(Dataset entries)

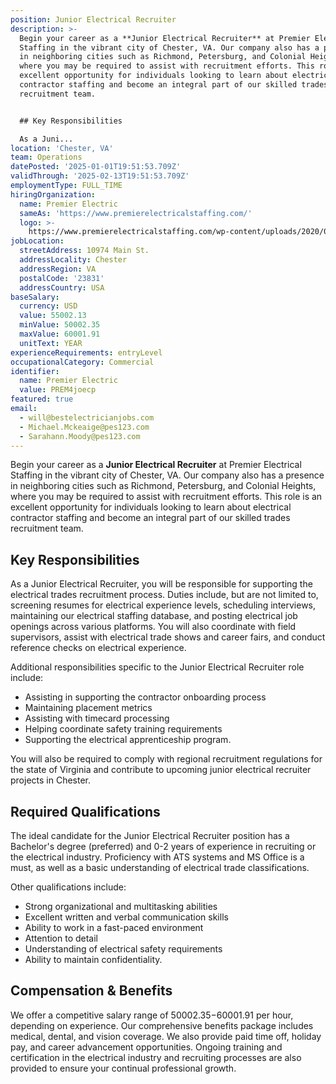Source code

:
 ```yaml
---
position: Junior Electrical Recruiter
description: >-
  Begin your career as a **Junior Electrical Recruiter** at Premier Electrical
  Staffing in the vibrant city of Chester, VA. Our company also has a presence
  in neighboring cities such as Richmond, Petersburg, and Colonial Heights,
  where you may be required to assist with recruitment efforts. This role is an
  excellent opportunity for individuals looking to learn about electrical
  contractor staffing and become an integral part of our skilled trades
  recruitment team.


  ## Key Responsibilities

  As a Juni...
location: 'Chester, VA'
team: Operations
datePosted: '2025-01-01T19:51:53.709Z'
validThrough: '2025-02-13T19:51:53.709Z'
employmentType: FULL_TIME
hiringOrganization:
  name: Premier Electric
  sameAs: 'https://www.premierelectricalstaffing.com/'
  logo: >-
    https://www.premierelectricalstaffing.com/wp-content/uploads/2020/05/Premier-Electrical-Staffing-logo.png
jobLocation:
  streetAddress: 10974 Main St.
  addressLocality: Chester
  addressRegion: VA
  postalCode: '23831'
  addressCountry: USA
baseSalary:
  currency: USD
  value: 55002.13
  minValue: 50002.35
  maxValue: 60001.91
  unitText: YEAR
experienceRequirements: entryLevel
occupationalCategory: Commercial
identifier:
  name: Premier Electric
  value: PREM4joecp
featured: true
email:
  - will@bestelectricianjobs.com
  - Michael.Mckeaige@pes123.com
  - Sarahann.Moody@pes123.com
---
```




Begin your career as a **Junior Electrical Recruiter** at Premier Electrical Staffing in the vibrant city of Chester, VA. Our company also has a presence in neighboring cities such as Richmond, Petersburg, and Colonial Heights, where you may be required to assist with recruitment efforts. This role is an excellent opportunity for individuals looking to learn about electrical contractor staffing and become an integral part of our skilled trades recruitment team.

## Key Responsibilities
As a Junior Electrical Recruiter, you will be responsible for supporting the electrical trades recruitment process. Duties include, but are not limited to, screening resumes for electrical experience levels, scheduling interviews, maintaining our electrical staffing database, and posting electrical job openings across various platforms. You will also coordinate with field supervisors, assist with electrical trade shows and career fairs, and conduct reference checks on electrical experience. 

Additional responsibilities specific to the Junior Electrical Recruiter role include:

- Assisting in supporting the contractor onboarding process
- Maintaining placement metrics
- Assisting with timecard processing
- Helping coordinate safety training requirements
- Supporting the electrical apprenticeship program.

You will also be required to comply with regional recruitment regulations for the state of Virginia and contribute to upcoming junior electrical recruiter projects in Chester.

## Required Qualifications
The ideal candidate for the Junior Electrical Recruiter position has a Bachelor's degree (preferred) and 0-2 years of experience in recruiting or the electrical industry. Proficiency with ATS systems and MS Office is a must, as well as a basic understanding of electrical trade classifications. 

Other qualifications include:

- Strong organizational and multitasking abilities
- Excellent written and verbal communication skills
- Ability to work in a fast-paced environment
- Attention to detail
- Understanding of electrical safety requirements
- Ability to maintain confidentiality.

## Compensation & Benefits
We offer a competitive salary range of $50002.35-$60001.91 per hour, depending on experience. Our comprehensive benefits package includes medical, dental, and vision coverage. We also provide paid time off, holiday pay, and career advancement opportunities. Ongoing training and certification in the electrical industry and recruiting processes are also provided to ensure your continual professional growth.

* Task brief
Skipping any pictures, copy the entries exactly as they appear.

* Solution for this task
Source code

:
 ```yaml
---
position: Junior Electrical Recruiter
description: >-
  Begin your career as a **Junior Electrical Recruiter** at Premier Electrical
  Staffing in the vibrant city of Chester, VA. Our company also has a presence
  in neighboring cities such as Richmond, Petersburg, and Colonial Heights,
  where you may be required to assist with recruitment efforts. This role is an
  excellent opportunity for individuals looking to learn about electrical
  contractor staffing and become an integral part of our skilled trades
  recruitment team.


  ## Key Responsibilities

  As a Juni...
location: 'Chester, VA'
team: Operations
datePosted: '2025-01-01T19:51:53.709Z'
validThrough: '2025-02-13T19:51:53.709Z'
employmentType: FULL_TIME
hiringOrganization:
  name: Premier Electric
  sameAs: 'https://www.premierelectricalstaffing.com/'
  logo: >-
    https://www.premierelectricalstaffing.com/wp-content/uploads/2020/05/Premier-Electrical-Staffing-logo.png
jobLocation:
  streetAddress: 10974 Main St.
  addressLocality: Chester
  addressRegion: VA
  postalCode: '23831'
  addressCountry: USA
baseSalary:
  currency: USD
  value: 55002.13
  minValue: 50002.35
  maxValue: 60001.91
  unitText: YEAR
experienceRequirements: entryLevel
occupationalCategory: Commercial
identifier:
  name: Premier Electric
  value: PREM4joecp
featured: true
email:
  - will@bestelectricianjobs.com
  - Michael.Mckeaige@pes123.com
  - Sarahann.Moody@pes123.com
---
```




Begin your career as a **Junior Electrical Recruiter** at Premier Electrical Staffing in the vibrant city of Chester, VA. Our company also has a presence in neighboring cities such as Richmond, Petersburg, and Colonial Heights, where you may be required to assist with recruitment efforts. This role is an excellent opportunity for individuals looking to learn about electrical contractor staffing and become an integral part of our skilled trades recruitment team.

## Key Responsibilities
As a Junior Electrical Recruiter, you will be responsible for supporting the electrical trades recruitment process. Duties include, but are not limited to, screening resumes for electrical experience levels, scheduling interviews, maintaining our electrical staffing database, and posting electrical job openings across various platforms. You will also coordinate with field supervisors, assist with electrical trade shows and career fairs, and conduct reference checks on electrical experience. 

Additional responsibilities specific to the Junior Electrical Recruiter role include:

- Assisting in supporting the contractor onboarding process
- Maintaining placement metrics
- Assisting with timecard processing
- Helping coordinate safety training requirements
- Supporting the electrical apprenticeship program.

You will also be required to comply with regional recruitment regulations for the state of Virginia and contribute to upcoming junior electrical recruiter projects in Chester.

## Required Qualifications
The ideal candidate for the Junior Electrical Recruiter position has a Bachelor's degree (preferred) and 0-2 years of experience in recruiting or the electrical industry. Proficiency with ATS systems and MS Office is a must, as well as a basic understanding of electrical trade classifications. 

Other qualifications include:

- Strong organizational and multitasking abilities
- Excellent written and verbal communication skills
- Ability to work in a fast-paced environment
- Attention to detail
- Understanding of electrical safety requirements
- Ability to maintain confidentiality.

## Compensation & Benefits
We offer a competitive salary range of $50002.35-$60001.91 per hour, depending on experience. Our comprehensive benefits package includes medical, dental, and vision coverage. We also provide paid time off, holiday pay, and career advancement opportunities. Ongoing training and certification in the electrical industry and recruiting processes are also provided to ensure your continual professional growth.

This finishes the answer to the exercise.